The die is cast, and I see that I must submit to your decision, or rather to my destiny, for none but fatal events have befallen me since I came to Switzerland. My only consoling thought is that I have made your honour safe."
"You have won my husband's friendship and esteem; we shall always be good friends."
"If you are going I feel that I must go before you. That will tend to convince the wretched author of my woe that there is nothing blame-worthy in my friendship for you."
"You reason like an angel, and you convince me more and more of your love. Where are you going?"
"To Italy; but I shall take Berne and Geneva on my way."
"You will not be coming to Bale, then? I am glad to hear it, in spite of the pleasure it would give me to see you. No doubt your arrival would give a handle for the gossips, and I might suffer by it. But if possible, in the few days you are to remain, shew yourself to be in good spirits, for sadness does not become you."
We rejoined the ambassador and M.---- who had not had time to think about us, as my dear Dubois had kept them amused by her lively conversation.

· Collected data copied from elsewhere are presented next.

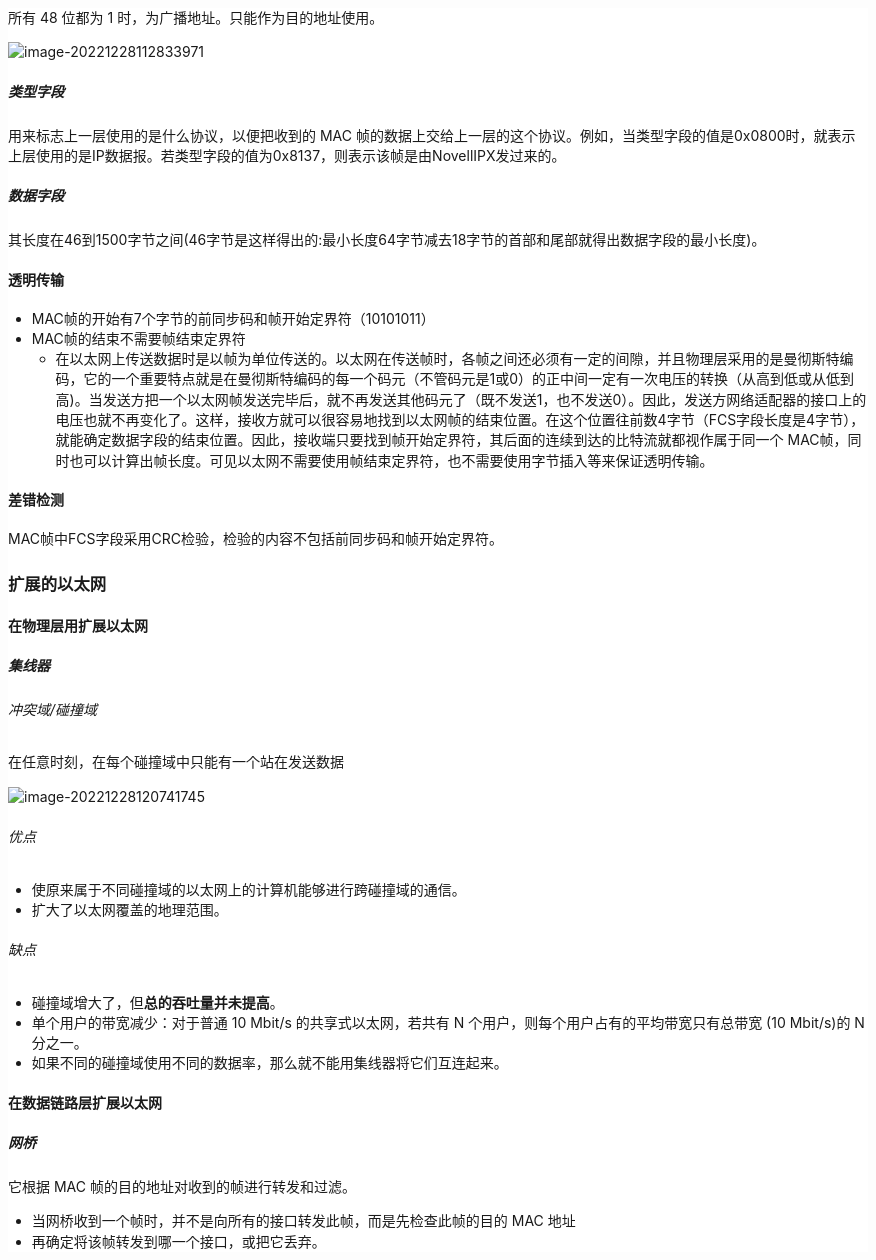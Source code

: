 所有 48 位都为 1 时，为广播地址。只能作为目的地址使用。

![image-20221228112833971](https://img-blog.csdnimg.cn/d0af7c6a0c774e1a97f9d323e6facb13.jpeg)

##### 类型字段

用来标志上一层使用的是什么协议，以便把收到的 MAC 帧的数据上交给上一层的这个协议。例如，当类型字段的值是0x0800时，就表示上层使用的是IP数据报。若类型字段的值为0x8137，则表示该帧是由NovellIPX发过来的。

##### 数据字段

其长度在46到1500字节之间(46字节是这样得出的:最小长度64字节减去18字节的首部和尾部就得出数据字段的最小长度)。

#### 透明传输

* MAC帧的开始有7个字节的前同步码和帧开始定界符（10101011）
* MAC帧的结束不需要帧结束定界符
  * 在以太网上传送数据时是以帧为单位传送的。以太网在传送帧时，各帧之间还必须有一定的间隙，并且物理层采用的是曼彻斯特编码，它的一个重要特点就是在曼彻斯特编码的每一个码元（不管码元是1或0）的正中间一定有一次电压的转换（从高到低或从低到高)。当发送方把一个以太网帧发送完毕后，就不再发送其他码元了（既不发送1，也不发送0）。因此，发送方网络适配器的接口上的电压也就不再变化了。这样，接收方就可以很容易地找到以太网帧的结束位置。在这个位置往前数4字节（FCS字段长度是4字节），就能确定数据字段的结束位置。因此，接收端只要找到帧开始定界符，其后面的连续到达的比特流就都视作属于同一个 MAC帧，同时也可以计算出帧长度。可见以太网不需要使用帧结束定界符，也不需要使用字节插入等来保证透明传输。

#### 差错检测

MAC帧中FCS字段采用CRC检验，检验的内容不包括前同步码和帧开始定界符。

### 扩展的以太网

#### 在物理层用扩展以太网

##### 集线器

###### 冲突域/碰撞域

在任意时刻，在每个碰撞域中只能有一个站在发送数据

![image-20221228120741745](https://img-blog.csdnimg.cn/58bfe28de782419dbdd176a3db36328b.jpeg)

###### 优点

* 使原来属于不同碰撞域的以太网上的计算机能够进行跨碰撞域的通信。
* 扩大了以太网覆盖的地理范围。 

###### 缺点

* 碰撞域增大了，但**总的吞吐量并未提高**。 
* 单个用户的带宽减少：对于普通 10 Mbit/s 的共享式以太网，若共有 N 个用户，则每个用户占有的平均带宽只有总带宽 (10 Mbit/s)的 N 分之一。
* 如果不同的碰撞域使用不同的数据率，那么就不能用集线器将它们互连起来。

#### 在数据链路层扩展以太网

##### 网桥

它根据 MAC 帧的目的地址对收到的帧进行转发和过滤。 

* 当网桥收到一个帧时，并不是向所有的接口转发此帧，而是先检查此帧的目的 MAC 地址
* 再确定将该帧转发到哪一个接口，或把它丢弃。

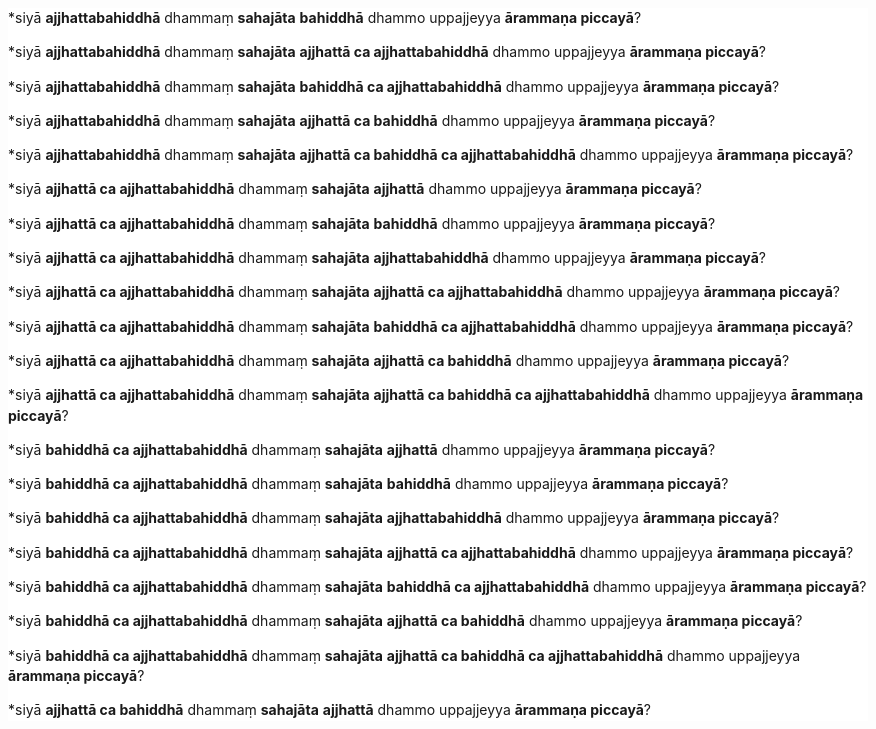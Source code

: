    *siyā **ajjhattabahiddhā** dhammaṃ **sahajāta** **bahiddhā** dhammo uppajjeyya **ārammaṇa piccayā**?

   *siyā **ajjhattabahiddhā** dhammaṃ **sahajāta** **ajjhattā ca ajjhattabahiddhā** dhammo uppajjeyya **ārammaṇa piccayā**?

   *siyā **ajjhattabahiddhā** dhammaṃ **sahajāta** **bahiddhā ca ajjhattabahiddhā** dhammo uppajjeyya **ārammaṇa piccayā**?

   *siyā **ajjhattabahiddhā** dhammaṃ **sahajāta** **ajjhattā ca bahiddhā** dhammo uppajjeyya **ārammaṇa piccayā**?

   *siyā **ajjhattabahiddhā** dhammaṃ **sahajāta** **ajjhattā ca bahiddhā ca ajjhattabahiddhā** dhammo uppajjeyya **ārammaṇa piccayā**?

   *siyā **ajjhattā ca ajjhattabahiddhā** dhammaṃ **sahajāta** **ajjhattā** dhammo uppajjeyya **ārammaṇa piccayā**?

   *siyā **ajjhattā ca ajjhattabahiddhā** dhammaṃ **sahajāta** **bahiddhā** dhammo uppajjeyya **ārammaṇa piccayā**?

   *siyā **ajjhattā ca ajjhattabahiddhā** dhammaṃ **sahajāta** **ajjhattabahiddhā** dhammo uppajjeyya **ārammaṇa piccayā**?

   *siyā **ajjhattā ca ajjhattabahiddhā** dhammaṃ **sahajāta** **ajjhattā ca ajjhattabahiddhā** dhammo uppajjeyya **ārammaṇa piccayā**?

   *siyā **ajjhattā ca ajjhattabahiddhā** dhammaṃ **sahajāta** **bahiddhā ca ajjhattabahiddhā** dhammo uppajjeyya **ārammaṇa piccayā**?

   *siyā **ajjhattā ca ajjhattabahiddhā** dhammaṃ **sahajāta** **ajjhattā ca bahiddhā** dhammo uppajjeyya **ārammaṇa piccayā**?

   *siyā **ajjhattā ca ajjhattabahiddhā** dhammaṃ **sahajāta** **ajjhattā ca bahiddhā ca ajjhattabahiddhā** dhammo uppajjeyya **ārammaṇa piccayā**?

   *siyā **bahiddhā ca ajjhattabahiddhā** dhammaṃ **sahajāta** **ajjhattā** dhammo uppajjeyya **ārammaṇa piccayā**?

   *siyā **bahiddhā ca ajjhattabahiddhā** dhammaṃ **sahajāta** **bahiddhā** dhammo uppajjeyya **ārammaṇa piccayā**?

   *siyā **bahiddhā ca ajjhattabahiddhā** dhammaṃ **sahajāta** **ajjhattabahiddhā** dhammo uppajjeyya **ārammaṇa piccayā**?

   *siyā **bahiddhā ca ajjhattabahiddhā** dhammaṃ **sahajāta** **ajjhattā ca ajjhattabahiddhā** dhammo uppajjeyya **ārammaṇa piccayā**?

   *siyā **bahiddhā ca ajjhattabahiddhā** dhammaṃ **sahajāta** **bahiddhā ca ajjhattabahiddhā** dhammo uppajjeyya **ārammaṇa piccayā**?

   *siyā **bahiddhā ca ajjhattabahiddhā** dhammaṃ **sahajāta** **ajjhattā ca bahiddhā** dhammo uppajjeyya **ārammaṇa piccayā**?

   *siyā **bahiddhā ca ajjhattabahiddhā** dhammaṃ **sahajāta** **ajjhattā ca bahiddhā ca ajjhattabahiddhā** dhammo uppajjeyya **ārammaṇa piccayā**?

   *siyā **ajjhattā ca bahiddhā** dhammaṃ **sahajāta** **ajjhattā** dhammo uppajjeyya **ārammaṇa piccayā**?
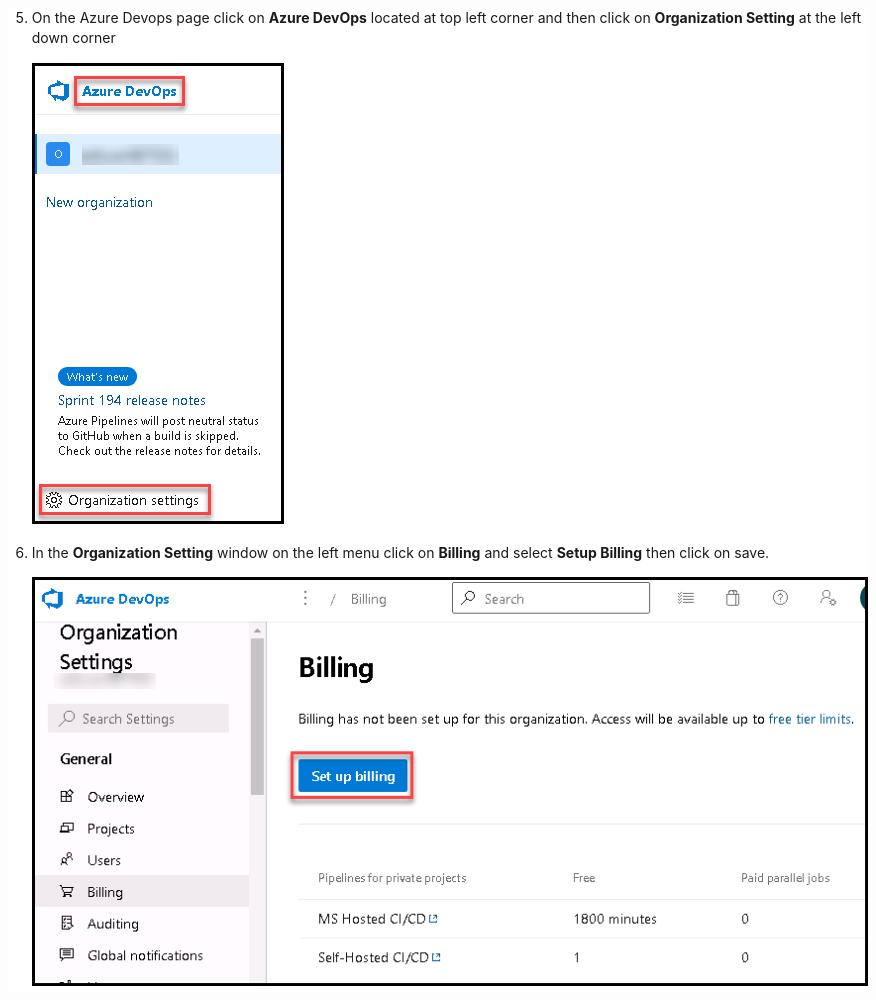 5. On the Azure Devops page click on **Azure DevOps** located at top left corner and then click on **Organization Setting** at the left down corner

    ![Azure DevOps](images/agent1.png)

6. In the **Organization Setting** window on the left menu click on **Billing** and select **Setup Billing** then click on save.

    ![Azure DevOps](images/agent3.png)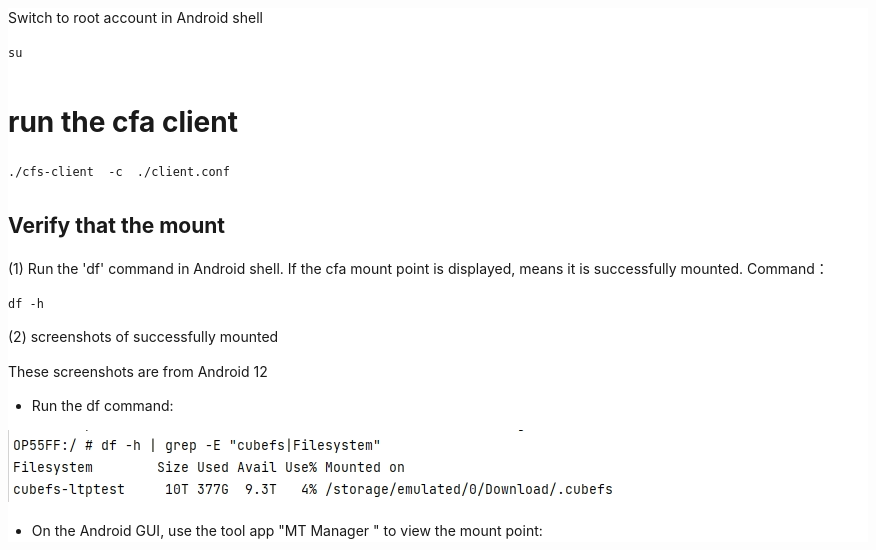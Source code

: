 Switch to root account in Android shell

```plain
su
```

# run the cfa client

```plain
./cfs-client  -c  ./client.conf
```

## Verify that the mount

(1) Run the 'df' command in Android shell. If the cfa mount point is displayed, means it is successfully mounted. Command：

```plain
df -h
```

(2) screenshots of successfully mounted 

These screenshots are from Android 12

* Run the df command:

![df-h](./pic/client-df.png)


* On the Android GUI, use the tool app "MT Manager " to view the mount point:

I reproached her for the way in which she husbanded her wit as far as I was concerned, and M. de Chavigni, seizing the opportunity, told us it was because we were in love, and lovers are known to be chary of their words. My housekeeper was not long in finding a repartee, and she again began to entertain the two gentlemen, so that I was enabled to continue my walk with Madame, who said,--
"Your housekeeper, my dear friend, is a masterpiece. Tell me the truth, and I promise to give you a mark of my gratitude that will please you before I go."
"Speak; what do you wish to know?"
"You love her and she loves you in return."
"I think you are right, but so far . . . ."
"I don't want to know any more, for if matters are not yet arranged they soon will be, and so it comes to the same thing. If you had told me you did not love her I should not have believed you, for I can't conceive that a man of your age can live with a woman like that without loving her. She is very pretty and exceedingly intelligent, she has good spirits, talents, an excellent manner, and she speaks exceedingly well: that is enough to charm you, and I expect you will find it difficult to separate from her. Lebel did her a bad turn in sending her to you, as she used to have an excellent reputation, and now she will no longer be able to get a place with ladies in the highest society."
"I shall take her to Berne."
"That is a good idea."
Just as they were going I said that I should soon be coming to Soleure to thank them for the distinguished reception they had given me, as I proposed leaving in a few days. The idea of never seeing Madame again was so painful to me that as soon as I got in I went to bed, and my housekeeper, respecting my melancholy, retired after wishing me good-night.
In two or three days I received a note from my charmer, bidding me call upon them the day following at about ten o'clock, and telling me I was to ask for dinner. I carried out her orders to the letter. M. gave me a most friendly reception, but saying that he was obliged to go into the country and could not be home till one o'clock, he begged me not to be offended if he delivered me over to his wife for the morning.